Mikroba temuan Ali menyuburkan tanah dengan cara mengaktifkan beberapa potensi pada
mineral tanah yang tersembunyi dan tidak berfungsi. Mikroba ini tidak hanya menyuburkan
lahan pertanian, tapi juga lahan kritis, bahkan bekas tambang. ”Lahan bekas tambang bisa
disuburkan kembali dalam jangka tiga tahun. Padahal biasanya lahan tambang bisa kembali
subur setelah 30 tahun,” kata Ali, Selasa pekan lalu. Kehebatan temuan inilah yang membuat Ali
mendapat anugerah luar biasa tersebut.
Di tanah kritis atau berpasir, mikroba tersebut melacak potensi mineral yang tersembunyi dan
menjadi bioaktivator tanah sehingga mampu menyuburkan tanah secara alami serta menetralkan
racun dalam tanaman dan membangkitkan gen yang tertidur dalam tanaman tersebut. Jadi, selain
menyuburkan tanah, mikroba ini membuat tanaman tumbuh maksimal. Karena cara kerjanya
mencari potensi mineral, Ali menamakan temuannya itu Mikroba Google, meniru nama mesin
pencari di Internet.
Adapun nama BIOP 2000Z merupakan kepanjangan dari teknologi bioperforasi. Angka 2000
adalah tahun pencatatan pada paten internasional, sedangkan Z kependekan Zum, nama tengah
sang penemu. Meski sudah memperoleh paten internasional pada 2000, Ali mengatakan proses
penemuan mikroba tersebut berlangsung sejak 1996. Sampai saat ini, ia menambahkan, proses
penyempurnaan temuannya terus berlangsung. Ia juga membuat produk-produk turunan dan
variasi dari mikroba itu untuk keperluan pertanian.
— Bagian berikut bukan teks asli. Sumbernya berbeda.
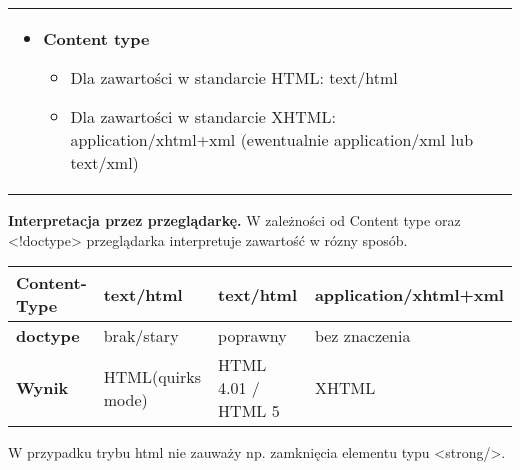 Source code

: \documentclass[../main.tex]{subfiles}
\begin{document}
\begin{table}[H]
\begin{center}
\begin{tabular}{p{8cm} p{8cm}}
\begin{itemize}
                    \item \textbf{Content type}
                    \begin{itemize}
                        \item Dla zawartości w standarcie HTML: text/html
                        \item Dla zawartości w standarcie XHTML: application/xhtml+xml (ewentualnie application/xml lub text/xml)
                    \end{itemize}

                \end{itemize}
            \end{tabular}
        \end{center}
    \end{table}
    \textbf{Interpretacja przez przeglądarkę.}
    W zależności od Content type oraz <!doctype> przeglądarka interpretuje zawartość w rózny sposób.

    \begin{table}[H]
        \begin{center}
            \begin{tabular}{|p{4cm}|p{4cm}|p{4cm}|p{4cm}|}
                \hline
                \textbf{Content-Type} & text/html & text/html & application/xhtml+xml\\
                \hline
                \textbf{doctype} & brak/stary & poprawny & bez znaczenia\\
                \hline
                \textbf{Wynik} & HTML(quirks mode) & HTML 4.01 / HTML 5 & XHTML\\
                \hline
            \end{tabular}
        \end{center}
    \end{table}
    W przypadku trybu html nie zauważy np. zamknięcia elementu typu <strong/>.
\end{document}
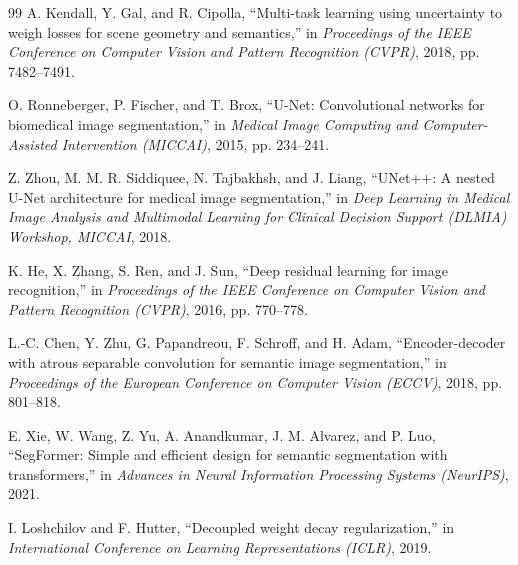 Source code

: \documentclass[journal,compsoc]{IEEEtran}
\begin{document}
\begin{thebibliography}{99}
A. Kendall, Y. Gal, and R. Cipolla, ``Multi-task learning using uncertainty to weigh losses for scene geometry and semantics,'' in \textit{Proceedings of the IEEE Conference on Computer Vision and Pattern Recognition (CVPR)}, 2018, pp. 7482--7491.

O. Ronneberger, P. Fischer, and T. Brox, ``U-Net: Convolutional networks for biomedical image segmentation,'' in \textit{Medical Image Computing and Computer-Assisted Intervention (MICCAI)}, 2015, pp. 234--241.

Z. Zhou, M. M. R. Siddiquee, N. Tajbakhsh, and J. Liang, ``UNet++: A nested U-Net architecture for medical image segmentation,'' in \textit{Deep Learning in Medical Image Analysis and Multimodal Learning for Clinical Decision Support (DLMIA) Workshop, MICCAI}, 2018.

K. He, X. Zhang, S. Ren, and J. Sun, ``Deep residual learning for image recognition,'' in \textit{Proceedings of the IEEE Conference on Computer Vision and Pattern Recognition (CVPR)}, 2016, pp. 770--778.

L.-C. Chen, Y. Zhu, G. Papandreou, F. Schroff, and H. Adam, ``Encoder-decoder with atrous separable convolution for semantic image segmentation,'' in \textit{Proceedings of the European Conference on Computer Vision (ECCV)}, 2018, pp. 801--818.

E. Xie, W. Wang, Z. Yu, A. Anandkumar, J. M. Alvarez, and P. Luo, ``SegFormer: Simple and efficient design for semantic segmentation with transformers,'' in \textit{Advances in Neural Information Processing Systems (NeurIPS)}, 2021.

I. Loshchilov and F. Hutter, ``Decoupled weight decay regularization,'' in \textit{International Conference on Learning Representations (ICLR)}, 2019.

\end{thebibliography}
\end{document}
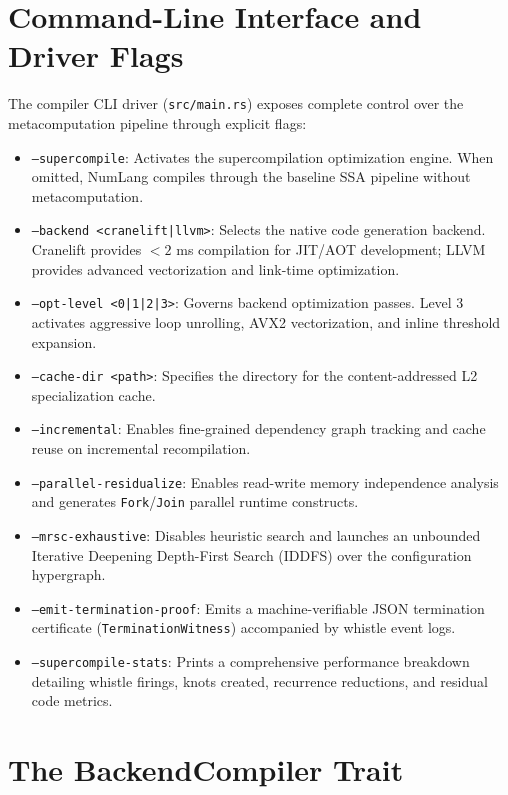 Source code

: \section{Command-Line Interface and Driver Flags}
\label{sec:arch:cli}

The compiler CLI driver (\texttt{src/main.rs}) exposes complete control over the metacomputation pipeline through explicit flags:

\begin{itemize}
    \item \texttt{--supercompile}: Activates the supercompilation optimization engine. When omitted, NumLang compiles through the baseline SSA pipeline without metacomputation.
    \item \texttt{--backend <cranelift|llvm>}: Selects the native code generation backend. Cranelift provides $<2$ ms compilation for JIT/AOT development; LLVM provides advanced vectorization and link-time optimization.
    \item \texttt{--opt-level <0|1|2|3>}: Governs backend optimization passes. Level 3 activates aggressive loop unrolling, AVX2 vectorization, and inline threshold expansion.
    \item \texttt{--cache-dir <path>}: Specifies the directory for the content-addressed L2 specialization cache.
    \item \texttt{--incremental}: Enables fine-grained dependency graph tracking and cache reuse on incremental recompilation.
    \item \texttt{--parallel-residualize}: Enables read-write memory independence analysis and generates \texttt{Fork}/\texttt{Join} parallel runtime constructs.
    \item \texttt{--mrsc-exhaustive}: Disables heuristic search and launches an unbounded Iterative Deepening Depth-First Search (IDDFS) over the configuration hypergraph.
    \item \texttt{--emit-termination-proof}: Emits a machine-verifiable JSON termination certificate (\texttt{TerminationWitness}) accompanied by whistle event logs.
    \item \texttt{--supercompile-stats}: Prints a comprehensive performance breakdown detailing whistle firings, knots created, recurrence reductions, and residual code metrics.
\end{itemize}

\section{The BackendCompiler Trait}
\label{sec:arch:backend_trait}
Ali, ayah tiga anak, menceritakan penemuan mikroba itu berawal ketika ia diberi tugas
mendampingi transmigran proyek lahan gambut sejuta hektare di Kalimantan Tengah. Proyek itu
merupakan ambisi Presiden Soeharto pada 1996, yang ingin membuka sawah di lahan gambut di
Kalimantan. Ali, yang baru menjadi pegawai Departemen Transmigrasi, bertugas mendampingi
transmigran bercocok tanam di lahan gambut itu. ”Saya ikut pada rombongan pertama,” kata
sarjana pertanian Universitas Jenderal Soedirman, Purwokerto, ini.
Setelah berbulan-bulan bercocok tanam, para petani setempat frustrasi karena padi tidak tumbuh.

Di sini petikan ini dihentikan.